* **WHAT NEEDS TO BE DONE**:
Filter the records for "execute" and keep each line that has it.

☆ ☆ ☆ ☆

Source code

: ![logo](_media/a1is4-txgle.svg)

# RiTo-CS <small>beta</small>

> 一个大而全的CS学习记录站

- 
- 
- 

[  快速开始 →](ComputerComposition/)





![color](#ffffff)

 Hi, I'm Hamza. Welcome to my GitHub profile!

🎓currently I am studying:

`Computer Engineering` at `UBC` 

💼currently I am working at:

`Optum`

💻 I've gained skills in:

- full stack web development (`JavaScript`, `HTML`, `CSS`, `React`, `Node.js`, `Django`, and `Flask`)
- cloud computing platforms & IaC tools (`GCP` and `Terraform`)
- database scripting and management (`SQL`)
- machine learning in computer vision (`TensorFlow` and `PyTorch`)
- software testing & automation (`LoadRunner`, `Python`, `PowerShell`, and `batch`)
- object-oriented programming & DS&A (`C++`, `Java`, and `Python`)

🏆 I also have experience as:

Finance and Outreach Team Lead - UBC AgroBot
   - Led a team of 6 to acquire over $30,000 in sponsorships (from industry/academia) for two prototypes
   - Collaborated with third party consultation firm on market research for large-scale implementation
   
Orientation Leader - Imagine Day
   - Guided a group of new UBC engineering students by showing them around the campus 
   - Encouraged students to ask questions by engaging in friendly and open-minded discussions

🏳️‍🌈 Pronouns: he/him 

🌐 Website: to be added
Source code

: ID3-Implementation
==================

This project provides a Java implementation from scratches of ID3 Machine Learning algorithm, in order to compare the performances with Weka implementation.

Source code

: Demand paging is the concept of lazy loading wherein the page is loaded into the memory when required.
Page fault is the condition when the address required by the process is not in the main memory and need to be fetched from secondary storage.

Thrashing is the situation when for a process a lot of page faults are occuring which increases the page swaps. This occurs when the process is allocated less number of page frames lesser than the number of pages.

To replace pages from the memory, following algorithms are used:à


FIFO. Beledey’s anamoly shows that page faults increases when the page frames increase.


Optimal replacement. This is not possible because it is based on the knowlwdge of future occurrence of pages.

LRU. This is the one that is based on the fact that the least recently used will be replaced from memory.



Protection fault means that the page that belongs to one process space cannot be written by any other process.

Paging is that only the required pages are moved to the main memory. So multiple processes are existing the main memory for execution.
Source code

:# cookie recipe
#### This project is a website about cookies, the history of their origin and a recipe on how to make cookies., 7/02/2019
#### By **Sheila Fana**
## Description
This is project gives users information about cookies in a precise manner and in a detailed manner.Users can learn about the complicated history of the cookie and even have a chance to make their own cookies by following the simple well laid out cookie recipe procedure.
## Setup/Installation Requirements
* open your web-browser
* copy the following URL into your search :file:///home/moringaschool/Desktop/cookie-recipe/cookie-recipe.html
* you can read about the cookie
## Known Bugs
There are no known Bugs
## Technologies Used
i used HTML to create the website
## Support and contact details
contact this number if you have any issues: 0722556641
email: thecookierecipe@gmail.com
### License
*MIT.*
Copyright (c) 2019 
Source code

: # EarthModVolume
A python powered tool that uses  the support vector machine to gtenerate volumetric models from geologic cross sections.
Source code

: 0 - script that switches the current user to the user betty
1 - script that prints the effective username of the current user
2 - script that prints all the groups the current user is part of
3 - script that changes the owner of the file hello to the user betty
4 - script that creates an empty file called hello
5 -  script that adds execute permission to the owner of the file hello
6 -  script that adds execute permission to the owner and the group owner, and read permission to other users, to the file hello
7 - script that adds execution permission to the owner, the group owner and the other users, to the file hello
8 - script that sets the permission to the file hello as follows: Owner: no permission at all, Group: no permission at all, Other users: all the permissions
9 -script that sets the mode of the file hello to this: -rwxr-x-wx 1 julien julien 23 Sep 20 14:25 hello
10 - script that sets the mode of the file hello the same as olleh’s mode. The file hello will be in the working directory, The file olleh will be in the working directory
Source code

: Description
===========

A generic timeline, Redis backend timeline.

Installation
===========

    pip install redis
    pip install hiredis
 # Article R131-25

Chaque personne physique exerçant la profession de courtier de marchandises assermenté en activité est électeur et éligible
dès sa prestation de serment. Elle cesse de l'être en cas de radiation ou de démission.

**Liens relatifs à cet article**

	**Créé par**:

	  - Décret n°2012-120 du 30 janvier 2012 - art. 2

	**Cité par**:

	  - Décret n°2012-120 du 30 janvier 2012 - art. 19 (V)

☆ ☆ ☆ ☆

* **ANSWER AREA**:
5 -  script that adds execute permission to the owner of the file hello
6 -  script that adds execute permission to the owner and the group owner, and read permission to other users, to the file hello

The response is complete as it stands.